§ **WORK INSTRUCTION**
Every line of the entries below from the one containing "## **Core Features (Public)**" to the one containing "Provenance, Artifact, and", both ends included, must be written out exactly. No other line belongs in the answer.

[Stored data]
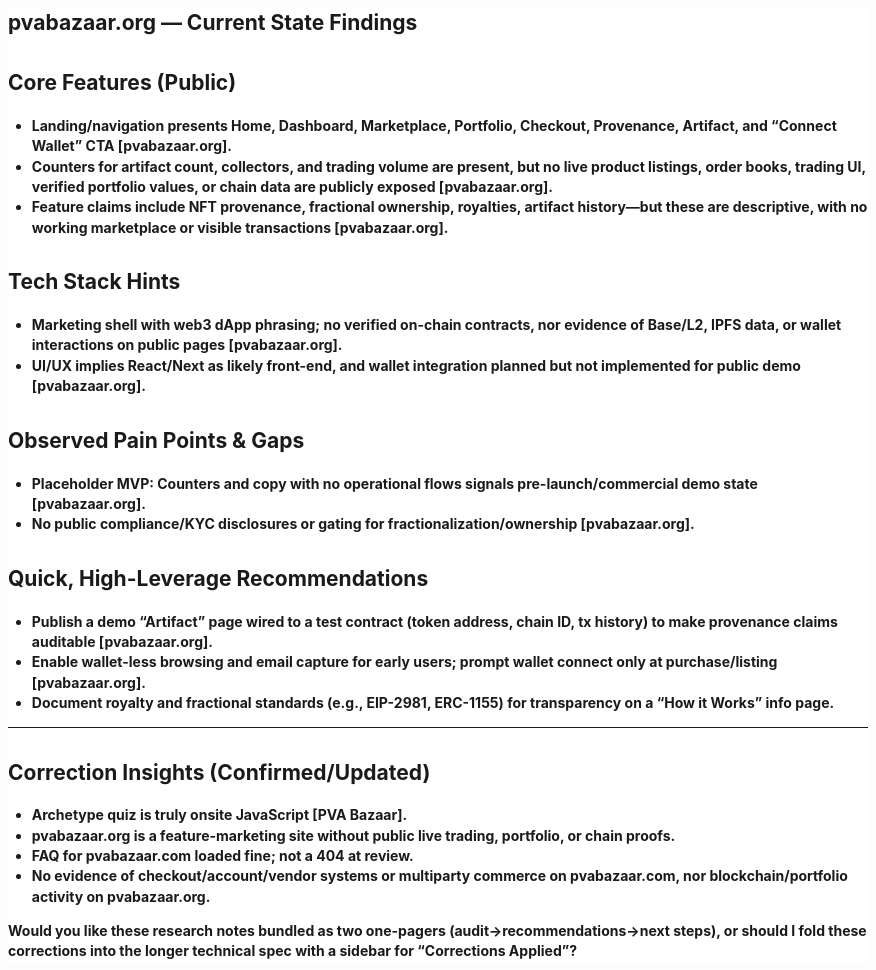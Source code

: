 
## **pvabazaar.org — Current State Findings**

## **Core Features (Public)**

* **Landing/navigation presents Home, Dashboard, Marketplace, Portfolio, Checkout, Provenance, Artifact, and “Connect Wallet” CTA \[pvabazaar.org\].**  
* **Counters for artifact count, collectors, and trading volume are present, but no live product listings, order books, trading UI, verified portfolio values, or chain data are publicly exposed \[pvabazaar.org\].**  
* **Feature claims include NFT provenance, fractional ownership, royalties, artifact history—but these are descriptive, with no working marketplace or visible transactions \[pvabazaar.org\].**

## **Tech Stack Hints**

* **Marketing shell with web3 dApp phrasing; no verified on-chain contracts, nor evidence of Base/L2, IPFS data, or wallet interactions on public pages \[pvabazaar.org\].**  
* **UI/UX implies React/Next as likely front-end, and wallet integration planned but not implemented for public demo \[pvabazaar.org\].**

## **Observed Pain Points & Gaps**

* **Placeholder MVP: Counters and copy with no operational flows signals pre-launch/commercial demo state \[pvabazaar.org\].**  
* **No public compliance/KYC disclosures or gating for fractionalization/ownership \[pvabazaar.org\].**

## **Quick, High-Leverage Recommendations**

* **Publish a demo “Artifact” page wired to a test contract (token address, chain ID, tx history) to make provenance claims auditable \[pvabazaar.org\].**  
* **Enable wallet-less browsing and email capture for early users; prompt wallet connect only at purchase/listing \[pvabazaar.org\].**  
* **Document royalty and fractional standards (e.g., EIP-2981, ERC-1155) for transparency on a “How it Works” info page.**

---

## **Correction Insights (Confirmed/Updated)**

* **Archetype quiz is truly onsite JavaScript \[PVA Bazaar\].**  
* **pvabazaar.org is a feature-marketing site without public live trading, portfolio, or chain proofs.**  
* **FAQ for pvabazaar.com loaded fine; not a 404 at review.**  
* **No evidence of checkout/account/vendor systems or multiparty commerce on pvabazaar.com, nor blockchain/portfolio activity on pvabazaar.org.**

**Would you like these research notes bundled as two one-pagers (audit→recommendations→next steps), or should I fold these corrections into the longer technical spec with a sidebar for “Corrections Applied”?**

§ **REPLY TO THE EXERCISE**
## **Core Features (Public)**

* **Landing/navigation presents Home, Dashboard, Marketplace, Portfolio, Checkout, Provenance, Artifact, and “Connect Wallet” CTA \[pvabazaar.org\].**  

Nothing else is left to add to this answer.